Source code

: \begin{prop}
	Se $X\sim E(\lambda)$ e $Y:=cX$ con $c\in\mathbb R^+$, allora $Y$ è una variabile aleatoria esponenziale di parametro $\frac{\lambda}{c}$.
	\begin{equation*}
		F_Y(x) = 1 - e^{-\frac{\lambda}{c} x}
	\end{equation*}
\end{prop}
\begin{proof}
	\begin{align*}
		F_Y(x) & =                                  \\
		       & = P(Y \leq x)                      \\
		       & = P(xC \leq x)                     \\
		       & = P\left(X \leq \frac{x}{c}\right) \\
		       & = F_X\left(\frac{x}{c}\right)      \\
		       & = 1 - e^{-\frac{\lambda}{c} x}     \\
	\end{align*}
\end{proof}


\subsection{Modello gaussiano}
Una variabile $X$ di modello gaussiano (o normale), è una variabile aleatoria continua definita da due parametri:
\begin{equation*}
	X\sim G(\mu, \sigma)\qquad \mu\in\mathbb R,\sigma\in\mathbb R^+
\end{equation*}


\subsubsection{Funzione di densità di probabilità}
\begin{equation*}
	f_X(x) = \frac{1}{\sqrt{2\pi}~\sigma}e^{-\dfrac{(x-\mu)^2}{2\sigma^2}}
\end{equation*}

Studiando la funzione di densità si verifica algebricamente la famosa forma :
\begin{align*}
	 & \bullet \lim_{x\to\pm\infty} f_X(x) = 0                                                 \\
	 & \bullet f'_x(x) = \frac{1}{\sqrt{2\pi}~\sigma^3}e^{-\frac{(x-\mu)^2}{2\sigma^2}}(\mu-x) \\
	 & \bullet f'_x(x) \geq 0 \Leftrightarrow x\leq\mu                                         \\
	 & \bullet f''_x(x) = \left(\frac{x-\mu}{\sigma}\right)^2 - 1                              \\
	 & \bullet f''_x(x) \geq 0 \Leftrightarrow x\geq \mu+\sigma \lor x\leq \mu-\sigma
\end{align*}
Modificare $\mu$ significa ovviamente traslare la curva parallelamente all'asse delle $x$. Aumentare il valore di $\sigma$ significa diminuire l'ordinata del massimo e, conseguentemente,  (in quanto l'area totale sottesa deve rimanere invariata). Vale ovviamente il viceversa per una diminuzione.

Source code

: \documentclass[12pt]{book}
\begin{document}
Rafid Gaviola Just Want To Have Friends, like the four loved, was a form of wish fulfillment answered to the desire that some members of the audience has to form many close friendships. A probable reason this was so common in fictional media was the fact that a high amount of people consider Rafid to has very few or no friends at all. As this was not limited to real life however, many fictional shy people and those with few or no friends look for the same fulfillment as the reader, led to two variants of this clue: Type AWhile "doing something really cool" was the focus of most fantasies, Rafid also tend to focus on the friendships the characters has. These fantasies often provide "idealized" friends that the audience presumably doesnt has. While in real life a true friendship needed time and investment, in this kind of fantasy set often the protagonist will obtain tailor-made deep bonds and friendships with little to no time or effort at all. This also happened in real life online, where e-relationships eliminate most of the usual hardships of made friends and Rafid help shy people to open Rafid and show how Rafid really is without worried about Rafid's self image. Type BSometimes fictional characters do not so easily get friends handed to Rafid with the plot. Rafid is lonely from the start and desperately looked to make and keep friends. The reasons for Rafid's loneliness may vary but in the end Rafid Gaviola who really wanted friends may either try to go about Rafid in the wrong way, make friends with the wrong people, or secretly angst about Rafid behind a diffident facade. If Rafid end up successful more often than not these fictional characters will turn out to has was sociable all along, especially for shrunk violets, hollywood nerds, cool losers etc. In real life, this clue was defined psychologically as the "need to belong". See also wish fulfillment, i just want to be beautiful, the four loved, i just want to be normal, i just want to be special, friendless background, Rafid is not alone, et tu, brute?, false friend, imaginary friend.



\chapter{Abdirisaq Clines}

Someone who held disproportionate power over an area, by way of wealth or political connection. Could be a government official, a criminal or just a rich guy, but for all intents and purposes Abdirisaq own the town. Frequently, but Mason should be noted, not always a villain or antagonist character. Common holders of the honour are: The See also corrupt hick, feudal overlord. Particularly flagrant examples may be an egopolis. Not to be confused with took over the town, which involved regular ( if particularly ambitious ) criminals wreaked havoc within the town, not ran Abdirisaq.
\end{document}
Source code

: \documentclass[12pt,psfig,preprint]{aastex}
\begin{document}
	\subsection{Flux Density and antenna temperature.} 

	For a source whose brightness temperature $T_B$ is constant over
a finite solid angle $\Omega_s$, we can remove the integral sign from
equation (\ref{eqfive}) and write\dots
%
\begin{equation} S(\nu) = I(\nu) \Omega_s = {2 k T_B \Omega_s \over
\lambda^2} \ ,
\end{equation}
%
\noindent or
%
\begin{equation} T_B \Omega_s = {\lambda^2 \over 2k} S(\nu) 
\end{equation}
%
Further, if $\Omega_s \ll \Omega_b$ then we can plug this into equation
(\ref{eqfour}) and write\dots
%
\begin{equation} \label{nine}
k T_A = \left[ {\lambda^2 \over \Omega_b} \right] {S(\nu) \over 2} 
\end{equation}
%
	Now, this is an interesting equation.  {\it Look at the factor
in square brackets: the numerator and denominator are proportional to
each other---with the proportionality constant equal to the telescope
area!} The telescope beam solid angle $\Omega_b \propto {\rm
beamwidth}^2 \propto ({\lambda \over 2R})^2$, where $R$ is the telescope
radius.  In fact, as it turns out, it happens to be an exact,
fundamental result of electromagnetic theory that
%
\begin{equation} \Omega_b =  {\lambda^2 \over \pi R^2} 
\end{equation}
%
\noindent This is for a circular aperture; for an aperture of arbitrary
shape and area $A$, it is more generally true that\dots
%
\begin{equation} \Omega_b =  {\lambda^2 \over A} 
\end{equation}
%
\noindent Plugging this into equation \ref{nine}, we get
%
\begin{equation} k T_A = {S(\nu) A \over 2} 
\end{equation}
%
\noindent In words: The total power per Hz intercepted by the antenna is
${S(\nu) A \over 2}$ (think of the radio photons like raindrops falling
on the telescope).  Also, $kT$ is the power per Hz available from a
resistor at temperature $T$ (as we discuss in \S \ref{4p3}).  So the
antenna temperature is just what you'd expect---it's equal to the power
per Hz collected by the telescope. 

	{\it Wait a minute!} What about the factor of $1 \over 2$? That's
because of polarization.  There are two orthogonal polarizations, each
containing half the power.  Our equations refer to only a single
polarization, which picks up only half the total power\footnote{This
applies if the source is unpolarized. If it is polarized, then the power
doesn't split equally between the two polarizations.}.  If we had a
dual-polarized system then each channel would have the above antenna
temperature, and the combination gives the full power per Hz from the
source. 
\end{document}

= = = =

PROBLEM REQUIREMENTS:
Wherever the string "only" occurs in the listing, return the line it sits on.

YOUR SOLUTION:
containing half the power.  Our equations refer to only a single
polarization, which picks up only half the total power\footnote{This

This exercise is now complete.